Ordentlich, aber nicht das "Baumanière". Dafür aber meine bezahlbaren Favoriten
In zinstiefen Zeiten lohnen sich Immobiliengeschäfte oder konspirative Vorgehensweisen: Etwa dem Sommelier des „L'Oustau de Baumanière“ auf seinen Reisen nach Burgund und ins Bordeaux zu folgen und dann dort bei den gleichen Weingütern einzukaufen. Warum? Das können Sie sich am Ende dieses Beitrags leicht ausrechnen.

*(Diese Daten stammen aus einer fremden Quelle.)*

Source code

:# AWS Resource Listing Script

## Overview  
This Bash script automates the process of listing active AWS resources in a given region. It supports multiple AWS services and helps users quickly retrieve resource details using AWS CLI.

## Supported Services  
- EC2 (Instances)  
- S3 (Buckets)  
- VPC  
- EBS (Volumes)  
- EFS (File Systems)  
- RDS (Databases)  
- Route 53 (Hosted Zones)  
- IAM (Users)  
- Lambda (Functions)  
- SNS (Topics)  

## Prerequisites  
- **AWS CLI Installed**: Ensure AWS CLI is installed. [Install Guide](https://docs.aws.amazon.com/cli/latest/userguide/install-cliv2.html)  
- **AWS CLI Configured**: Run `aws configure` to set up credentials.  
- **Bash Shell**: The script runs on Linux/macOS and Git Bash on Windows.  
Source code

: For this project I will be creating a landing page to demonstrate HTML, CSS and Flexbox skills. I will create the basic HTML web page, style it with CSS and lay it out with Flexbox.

Wenn Sie heute mit Ihrer Frau im „Baumanière“ in Les Baux (merci à Ruy Fanez, denn ich hatte das Restaurant nach Gordes verlegt) zu Mittag essen und ein Menü mit dem schönen Namen „La Ballade des Baux“ zu sich nehmen, dann kostet das zunächst einmal nur 420 Euro. Nun gibt es ja die gastronomische Hochrechnung, dass ein Restaurantbesucher für das Essen etwa genau so viel ausgibt, wie für die Getränke. Diese Formel gilt hier nur bedingt, etwa wenn Sie einen der selteneren Weißweine aus Chateauneuf-du-Pape vom Château Rayas zu 450 Euro wählen. Der Rote des Jahrgangs 1990 kostet das Dreifache.

Es kann aber auch ein Vielfaches des Menüpreises werden, etwa wenn wir an einen Burgunder aus Montrachet von der „Domaine de la Romanée Conti“, den aus dem Jahr 2003, denken. Dann wären wir schon bei 4.500 Euro. Auch Aris Enkelin wird sich das nicht jeden Tag leisten wollen. Sie hat im vergangenen Jahr das Haus Ihres Großvaters Ari in Gordes für 400.000 Euro verkauft. Ari hatte vor sechzig Jahren noch 200 Francs dafür bekommen, daß er das Haus einem Bauern überhaupt abkaufte und sich vor dem Notar verpflichtete, es für den Sommer bewohnbar zu machen
und das Grundstück zu pflegen.
Aris Haus: Mit Phantasie und Schwielen zur Goldgrube - nicht nur in Gordes
Dem Bauern war es peinlich, wann immer er in die Bar oder die Mairie ging, auf diesen langsam zerfallenden Schandfleck am Dorfplatz angesprochen zu werden. Nach dem Notartermin freute er sich in der Bar du Commerce über das gute Geschäft, das er gemacht hatte. Ein Abriß hätte gut und gerne das Doppelte gekostet.

Neben etwas Geld, der teuerste Champagner liegt bei 3.900 Euro - ein Clos d’Ambonnay aus dem Jahr 1995 - sollten Sie vor allem Zeit mitbringen ins „Baumanière“. Allein die Weinkarte hat einen Umfang von siebzig Seiten mit Flaschenpreisen bis zu 14.500 Euro. Wenn wir uns die älteren Bordeaux ansehen, etwa einen Lafite, den Jean-André Charial bis zurück ins Jahr 1870 vorrätig hat, erfahren wir den Flaschenpreis nicht mehr aus der Weinkarte. Für die Jahrgänge von 1870 bis 1924 erhalten Sie die Preise „auf Anfrage“.

Immerhin: Wer Angst vor einer Alkoholkontrolle hat, dem bietet der Sommelier an, die angebrochene Flasche mit nach Hause zu nehmen und dort in Ruhe auszutrinken. Und wer dann noch 5.000 oder mehr Euro in der Flasche hat, tut dies auch sicher gerne. 

...Tomaten aus dem Garten
Von einer Regel wird im „Baumanière“ allerdings regelmäßig abgewichen, nämlich der, dass der Wein, den man trinkt auch der sein müsse, den der Koch für die Soße nimmt. Der in Pakistan geborene Sylvestre Wahid, der die Küchenbrigade fast zehn Jahre dirigierte und sich zwei Sterne erkochte, soll schon mit Weinen gekocht haben, die nicht einmal fünfhundert Euro gekostet haben. Was Wahid aus einem Stück Loup de Mer und ein paar Muscheln zaubert, sehen Sie HIER im VIDEO von Côté Chef.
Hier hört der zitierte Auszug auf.